Investigation of Kelvin–Helmholtz instability in the stable boundary layer using large eddy simulation

We conducted a large eddy simulation of the stable boundary layer in order to investigate the coherent structure of the Kelvin–Helmholtz instability (KHI). The simulations were performed using the initial conditions based on the Beaufort Sea Arctic Stratus Experiment. We used the Richardson criteria and the linear stability analysis methods to detect the KHI and to adopt the eigenvalue and the two‐point correlation methods to identify the vortex cores near the KHI region. In the two‐point correlation analysis, the rotating configuration of the KHI varied in angles and lengths, according to the difference in the distance to the inversion layer.

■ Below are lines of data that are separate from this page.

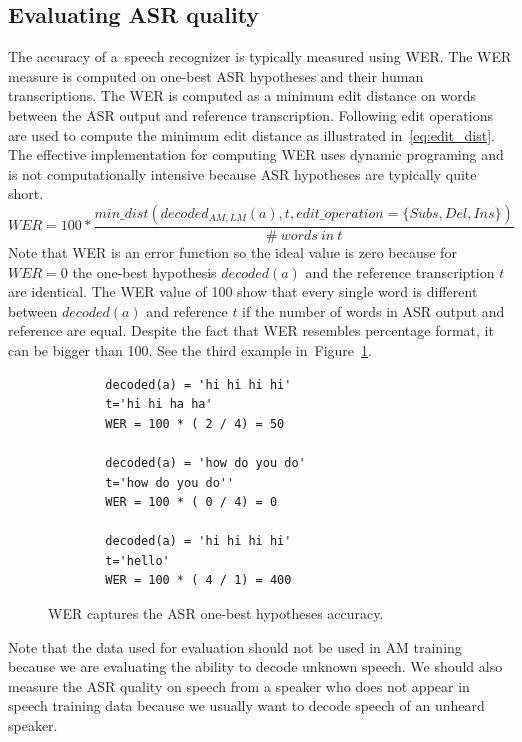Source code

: \subsection[Evaluating \acs{ASR} quality]{Evaluating \acl{ASR} quality}
\label{sub:eval}
The accuracy of a~speech recognizer is typically measured using \acl{WER}.
The \ac{WER} measure is computed on one-best \ac{ASR} hypotheses and their human transcriptions.
The \ac{WER} is computed as a minimum edit distance on words between the \ac{ASR} output and reference transcription.
Following edit operations are used  to compute the minimum edit distance as illustrated in~\ref{eq:edit_dist}.
The effective implementation for computing WER uses dynamic programing and is not computationally intensive because \ac{ASR} hypotheses are typically quite short.
\begin{equation} \label{eq:edit_dist}
    WER = 100* \frac{min\_dist(decoded_{AM, LM}(a), t, edit\_operation=\{Subs, Del, Ins\})}{\#\ words\ in\ t}
\end{equation}
Note that \ac{WER} is an error function so the ideal value is zero because for $WER=0$ the one-best hypothesis $decoded(a)$ and the reference transcription $t$ are identical.
The \ac{WER} value of 100 show that every single word is different between $decoded(a)$ and reference $t$ if the number of words in \ac{ASR} output and reference are equal.
Despite the fact that \ac{WER} resembles percentage format, it can be bigger than 100. 
See the third example in~Figure~\ref{fig:wer400}.
\begin{figure}[!htp]
    \begin{center}
    \begin{verbatim}
        decoded(a) = 'hi hi hi hi'
        t='hi hi ha ha'
        WER = 100 * ( 2 / 4) = 50 

        decoded(a) = 'how do you do'
        t='how do you do''
        WER = 100 * ( 0 / 4) = 0

        decoded(a) = 'hi hi hi hi'
        t='hello'
        WER = 100 * ( 4 / 1) = 400
    \end{verbatim}
    \caption{\acs{WER} captures the \ac{ASR} one-best hypotheses accuracy.}
    \label{fig:wer400} 
    \end{center}
\end{figure}

Note that the data used for evaluation should not be used in \ac{AM} training because we are evaluating the ability to decode unknown speech.
We should also measure the \ac{ASR} quality on speech from a speaker who does not appear in speech training data because we usually want to decode speech of an unheard speaker.

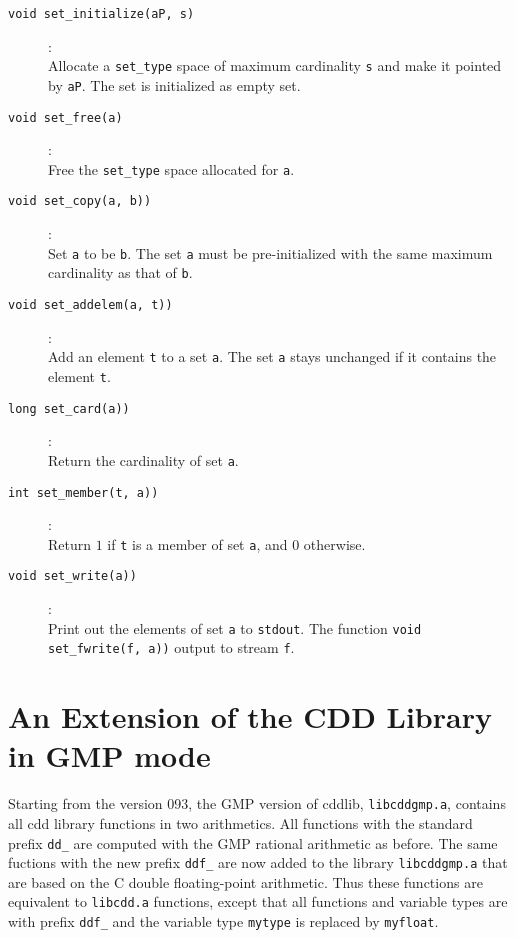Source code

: \documentclass[11pt]{article}
\newcommand {\0} {{\bf 0}}
\begin{document}
\begin{description}

\item[{\tt void set\_initialize(aP, s)}]:\\
Allocate a {\tt set\_type} space of maximum cardinality {\tt s}
 and make it pointed by {\tt aP}.  The set is initialized as empty set.

\item[{\tt void set\_free(a)}]:\\
Free the  {\tt set\_type} space allocated for {\tt a}.

\item[{\tt void set\_copy(a, b))}]:\\
Set {\tt a} to be {\tt b}.   The set {\tt a} must be pre-initialized
with the same maximum cardinality as that of {\tt b}.

\item[{\tt void set\_addelem(a, t))}]:\\
Add an element  {\tt t} to a set {\tt a}.    The set  {\tt a} stays unchanged
if it contains the element {\tt t}.

\item[{\tt long set\_card(a))}]:\\
Return the cardinality of set {\tt a}.

\item[{\tt int set\_member(t, a))}]:\\
Return $1$ if  {\tt t} is a member of set {\tt a}, and $0$ otherwise.


\item[{\tt void set\_write(a))}]:\\
Print out the elements of set {\tt a} to {\tt stdout}.  The function {\tt void set\_fwrite(f, a))} output
to stream {\tt f}.

\end{description}

\section{An Extension of the CDD Library in GMP mode}  \label{GMPLIB}

Starting from the version 093, the GMP version of cddlib, {\tt libcddgmp.a}, contains
all cdd library functions in two arithmetics.   All functions with the standard prefix {\tt dd\_}
are computed with the GMP rational arithmetic as before.  The same fuctions with
the new prefix {\tt ddf\_} are now added to the library  {\tt libcddgmp.a} that are based
on the C  double floating-point arithmetic.  Thus these functions are equivalent to
 {\tt libcdd.a} functions, except that all functions and  variable types are with prefix  {\tt ddf\_} and
the variable type {\tt mytype} is replaced by {\tt myfloat}.
\end{document}
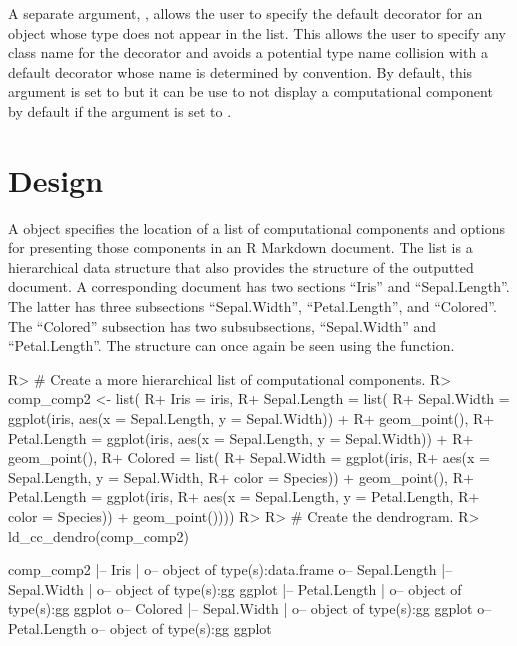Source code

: \documentclass[
]{jss}
\begin{document}
A separate argument, , allows the user to
specify the default decorator for an object whose type does not appear
in the  list. This allows the user to specify any class
name for the decorator and avoids a potential type name collision with a
default decorator whose name is determined by convention. By default,
this argument is set to  but it can be use to not display
a computational component by default if the argument is set to
.

\hypertarget{design}{%
\section{Design}\label{design}}

A  object specifies the location of a list of
computational components and options for presenting those components in
an R Markdown document. The list is a hierarchical data structure that
also provides the structure of the outputted document. A corresponding
document has two sections ``Iris'' and ``Sepal.Length''. The latter has
three subsections ``Sepal.Width'', ``Petal.Length'', and ``Colored''.
The ``Colored'' subsection has two subsubsections, ``Sepal.Width'' and
``Petal.Length''. The structure can once again be seen using the
 function.

\begin{CodeChunk}

\begin{CodeInput}
R> # Create a more hierarchical list of computational components.
R> comp_comp2 <- list(
R+   Iris = iris,
R+   Sepal.Length = list(
R+     Sepal.Width = ggplot(iris, aes(x = Sepal.Length, y = Sepal.Width)) + 
R+       geom_point(),
R+     Petal.Length = ggplot(iris, aes(x = Sepal.Length, y = Sepal.Width)) + 
R+       geom_point(),
R+     Colored = list(
R+       Sepal.Width = ggplot(iris, 
R+                           aes(x = Sepal.Length, y = Sepal.Width, 
R+                               color = Species)) + geom_point(),
R+       Petal.Length = ggplot(iris,
R+                             aes(x = Sepal.Length, y = Petal.Length, 
R+                                 color = Species)) + geom_point())))
R> 
R> # Create the dendrogram.
R> ld_cc_dendro(comp_comp2)
\end{CodeInput}

\begin{CodeOutput}

comp_comp2
  |-- Iris
  |  o-- object of type(s):data.frame
  o-- Sepal.Length
   |-- Sepal.Width
   |  o-- object of type(s):gg ggplot
   |-- Petal.Length
   |  o-- object of type(s):gg ggplot
   o-- Colored
    |-- Sepal.Width
    |  o-- object of type(s):gg ggplot
    o-- Petal.Length
       o-- object of type(s):gg ggplot
\end{CodeOutput}
\end{CodeChunk}
\end{document}
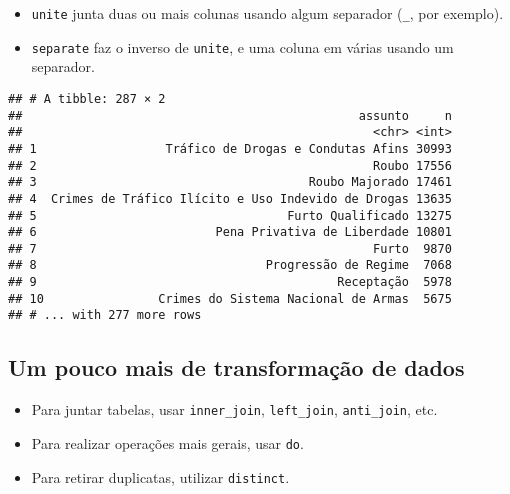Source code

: \documentclass[]{book}
\newenvironment{Shaded}{\begin{snugshade}}{\end{snugshade}}
\newcommand{\KeywordTok}[1]{\textcolor[rgb]{0.13,0.29,0.53}{\textbf{{#1}}}}
\newcommand{\DataTypeTok}[1]{\textcolor[rgb]{0.13,0.29,0.53}{{#1}}}
\newcommand{\StringTok}[1]{\textcolor[rgb]{0.31,0.60,0.02}{{#1}}}
\newcommand{\OtherTok}[1]{\textcolor[rgb]{0.56,0.35,0.01}{{#1}}}
\newcommand{\NormalTok}[1]{{#1}}
\providecommand{\tightlist}{%
  \setlength{\itemsep}{0pt}\setlength{\parskip}{0pt}}
\begin{document}
\begin{itemize}
\tightlist
\item
  \texttt{unite} junta duas ou mais colunas usando algum separador
  (\texttt{\_}, por exemplo).
\item
  \texttt{separate} faz o inverso de \texttt{unite}, e uma coluna em
  várias usando um separador.
\end{itemize}

\begin{Shaded}
\end{Shaded}

\begin{verbatim}
## # A tibble: 287 × 2
##                                               assunto     n
##                                                 <chr> <int>
## 1                  Tráfico de Drogas e Condutas Afins 30993
## 2                                               Roubo 17556
## 3                                      Roubo Majorado 17461
## 4  Crimes de Tráfico Ilícito e Uso Indevido de Drogas 13635
## 5                                   Furto Qualificado 13275
## 6                         Pena Privativa de Liberdade 10801
## 7                                               Furto  9870
## 8                                Progressão de Regime  7068
## 9                                          Receptação  5978
## 10                Crimes do Sistema Nacional de Armas  5675
## # ... with 277 more rows
\end{verbatim}

\subsection{Um pouco mais de transformação de
dados}\label{um-pouco-mais-de-transformacao-de-dados}

\begin{itemize}
\tightlist
\item
  Para juntar tabelas, usar \texttt{inner\_join}, \texttt{left\_join},
  \texttt{anti\_join}, etc.
\item
  Para realizar operações mais gerais, usar \texttt{do}.
\item
  Para retirar duplicatas, utilizar \texttt{distinct}.
\end{itemize}


\end{document}
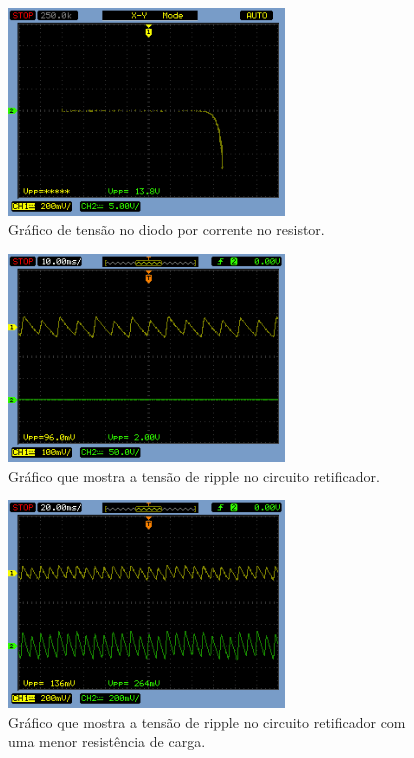 \documentclass{article}
\begin{document}
\begin{figure}[h!]
    \centering
    \includegraphics[height=5.5cm]{imgSource/tensaoDioxcorrRes.png}
    \caption{Gráfico de tensão no diodo por corrente no resistor.}
    \label{fig:tensaoxcorrente}
\end{figure}

\begin{figure}[h!]
    \centering
    \includegraphics[height=5.5cm]{imgSource/rippleRet.png}
    \caption{Gráfico que mostra a tensão de ripple no circuito retificador.}
    \label{fig:rippleRet}
\end{figure}

\begin{figure}[h!]
    \centering
    \includegraphics[height=5.5cm]{imgSource/rippleResMenor.png}
    \caption{Gráfico que mostra a tensão de ripple no circuito retificador com uma menor resistência de carga.}
    \label{fig:rippleResMenor}
\end{figure}
\end{document}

These vortex cores were divided into four components in different directions, defined by the signs of the x and y vorticities ( W x and W y , respectively), and the vortex cores of the two components related to the negative W y were elongated along the streamwise direction. The ratio between the sweeps and the ejections exhibited a linear trend as the boundary layer became more stable. Also, the sweep motion was dominant to the ejection motion for a high‐stability index of 1.63. Furthermore, the plot of the vortex angles versus the stability index illustrated a linear relationship, indicating that the varying trends of the vortex angles were independent from the distance to the inversion layer in a sensitivity study of the vortex angle.